**Required work**
Would you go through the records below and copy each line with the string "leftmargin"?

Document images with source code
##########

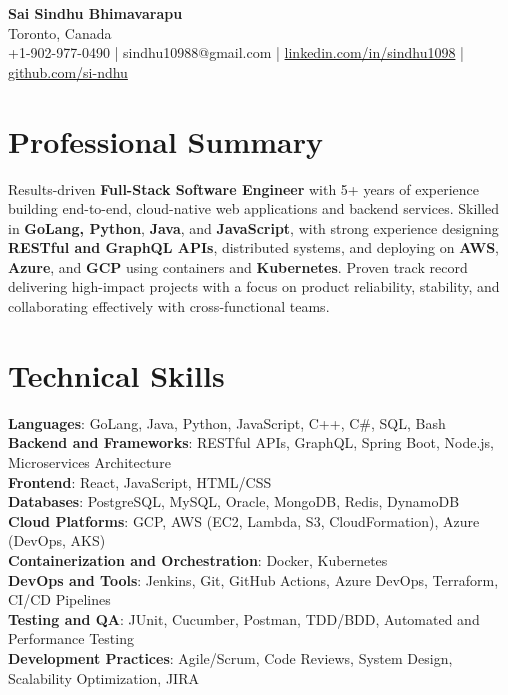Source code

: \documentclass[letterpaper,11pt]{article}
\begin{document}
\begin{center}
  {\Large \textbf{Sai Sindhu Bhimavarapu}} \\
  Toronto, Canada \\
  +1-902-977-0490 \enspace | \enspace sindhu10988@gmail.com \enspace | \enspace \href{https://www.linkedin.com/in/sindhu1098/}{linkedin.com/in/sindhu1098} \enspace | \enspace \href{https://github.com/si-ndhu}{github.com/si-ndhu}
\end{center}

\section{Professional Summary}
  \begin{itemize}[leftmargin=0.15in, label={}]
    \small{\item{
     Results-driven \textbf{Full-Stack Software Engineer} with 5+ years of experience building end-to-end, cloud-native web applications and backend services. Skilled in \textbf{GoLang, Python}, \textbf{Java}, and \textbf{JavaScript}, with strong experience designing \textbf{RESTful and GraphQL APIs}, distributed systems, and deploying on \textbf{AWS}, \textbf{Azure}, and \textbf{GCP} using containers and \textbf{Kubernetes}. Proven track record delivering high-impact projects with a focus on product reliability, stability, and collaborating effectively with cross-functional teams.
    }}
  \end{itemize}
\vspace{-16pt}

\section{Technical Skills}
 \begin{itemize}[leftmargin=0.15in, label={}]
    \small{\item{
     \textbf{Languages}: GoLang, Java, Python, JavaScript, C++, C\#, SQL, Bash \\
     \textbf{Backend and Frameworks}: RESTful APIs, GraphQL, Spring Boot, Node.js, Microservices Architecture \\
     \textbf{Frontend}: React, JavaScript, HTML/CSS \\
     \textbf{Databases}: PostgreSQL, MySQL, Oracle, MongoDB, Redis, DynamoDB \\
     \textbf{Cloud Platforms}: GCP, AWS (EC2, Lambda, S3, CloudFormation), Azure (DevOps, AKS) \\
     \textbf{Containerization and Orchestration}: Docker, Kubernetes \\
     \textbf{DevOps and Tools}: Jenkins, Git, GitHub Actions, Azure DevOps, Terraform, CI/CD Pipelines \\
     \textbf{Testing and QA}: JUnit, Cucumber, Postman, TDD/BDD, Automated and Performance Testing \\
     \textbf{Development Practices}: Agile/Scrum, Code Reviews, System Design, Scalability Optimization, JIRA
    }}
 \end{itemize}
\vspace{-16pt}
\end{document}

##########

**Solution to this exercise**
  \begin{itemize}[leftmargin=0.15in, label={}]
 \begin{itemize}[leftmargin=0.15in, label={}]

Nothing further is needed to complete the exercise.